10 things we’ve learnt at Sundance

Amber Wilkinson reports from the biggest independent film festival in the US
Keira Knightley at the premiere of Colette
Keira Knightley at the premiere of Colette
GETTY IMAGES

1 Oscar dreams
Even before the announcement of the Academy awards nominations this week, Utah — home of the Sundance film festival — was full of buzz about next year’s frontrunners. While no single picture has been talked about like Get Out or Call Me By Your Name were last year — both of those made the Oscar list, along with their fellow Sundance alumni Mudbound and The Big Sick — there have been plenty of stars garnering critical heat. These include Keira Knightley, Rupert Everett and Laura Dern, who plays the adult version of the director Jennifer Fox in her sexual abuse memoir The Tale, which received a standing ovation at the premiere.

2 Keira loves Colette
Speaking after the world premiere screening of Colette, Wash Westmoreland’s film about the French writer, Keira Knightley said she prepared for the role by reading most of Colette’s novels, including the Claudine books and The Vagabond, along with Judith Thurman’s biography Secrets of the Flesh: A Life of Colette. Knightley shines in the role, which puts the writer’s sparky creativity and complex relationship with her husband, Willy (Dominic West), to the fore. She said: “She made sense to me very quickly, as soon as I got the script. Their relationship was so clear, it was just a joy.”

3 The Happy Prince is here . . . finally
The Sundance festival director John Cooper revealed that The Happy Prince, Rupert Everett’s film about the final years of Oscar Wilde, was the first they accepted to Sundance last summer. A six-month wait must have been a drop in the ocean for Everett’s passion project, which he began writing almost a decade ago. The end result — which he also stars in and directs — is ambitious, but flawed, although there’s no faulting his moving performance. Speaking at the Sundance Cinema Café, he said: “I realised quite early on I had a capacity to play Wilde quite well, because the structure of the sentences and the phrasing is quite long and they tend to be grandiose. If you don’t know how to glance off the dialogue and make it natural it becomes quite cumbersome and I always, for some reason, had that knack.”

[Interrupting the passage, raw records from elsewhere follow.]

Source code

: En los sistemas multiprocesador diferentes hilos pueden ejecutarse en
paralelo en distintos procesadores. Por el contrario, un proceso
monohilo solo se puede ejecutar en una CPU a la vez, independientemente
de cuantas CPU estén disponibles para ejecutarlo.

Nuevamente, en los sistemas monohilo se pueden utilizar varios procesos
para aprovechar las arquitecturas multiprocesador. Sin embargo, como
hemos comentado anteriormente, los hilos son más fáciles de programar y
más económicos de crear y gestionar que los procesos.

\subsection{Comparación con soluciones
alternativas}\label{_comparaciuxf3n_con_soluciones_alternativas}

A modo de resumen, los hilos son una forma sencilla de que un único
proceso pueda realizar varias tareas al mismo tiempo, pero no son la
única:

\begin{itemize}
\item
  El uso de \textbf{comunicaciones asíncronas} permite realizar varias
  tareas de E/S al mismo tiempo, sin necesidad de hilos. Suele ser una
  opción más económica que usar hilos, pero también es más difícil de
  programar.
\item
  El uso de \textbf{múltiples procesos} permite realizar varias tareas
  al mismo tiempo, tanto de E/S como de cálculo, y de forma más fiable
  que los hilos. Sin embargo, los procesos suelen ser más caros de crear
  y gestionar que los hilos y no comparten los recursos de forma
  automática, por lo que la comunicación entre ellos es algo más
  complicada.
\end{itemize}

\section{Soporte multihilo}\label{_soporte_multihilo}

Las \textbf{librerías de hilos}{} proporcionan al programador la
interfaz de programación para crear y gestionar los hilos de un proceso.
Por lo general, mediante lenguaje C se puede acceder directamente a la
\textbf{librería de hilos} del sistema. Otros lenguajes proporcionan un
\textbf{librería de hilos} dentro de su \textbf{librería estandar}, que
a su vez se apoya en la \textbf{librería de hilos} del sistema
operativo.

Rupert Everett plays Oscar Wilde
Rupert Everett plays Oscar Wilde

4 The stream becomes a river
Once upon a time, you had to wait months to see a Sundance title if you weren’t at the festival. Now, thanks to streaming services, you can often see them at home — last year I Don’t Feel at Home in this World Anymore, the winner of the US fiction grand jury prize, arrived almost immediately. This year look out for, on Netflix, Josh Marston’s Come Sunday, the true story of a Pentecostal bishop facing a doctrinal crisis, featuring a compelling performance from Chiwetel Ejiofor, and, from Amazon, Gus Van Sant’s funny if fragmented Don’t Worry, He Won’t Get Far on Foot, starring Joaquin Phoenix as the recovering alcoholic cartoonist John Callahan, with Jonah Hill on award-worthy form as his sponsor.

5 Women are on the march
In the wake of the scandal surrounding Harvey Weinstein, once a fixture at the festival where he first showed Reservoir Dogs and Sex, Lies and Videotape, it’s good to see the programmers championing female voices. This year, 37 per cent of the films screening are directed by women, considerably more than the industry average, with only eight out of the top-grossing 100 films of 2017 helmed by female directors. Women also made their presence felt outside the cinema, with hundreds — including Jane Fonda and Tessa Thompson, the star of Thor: Ragnarok — ignoring a foot of newly fallen snow and sub-zero temperatures to join a Respect Rally in Park City, Utah, where the festival is held.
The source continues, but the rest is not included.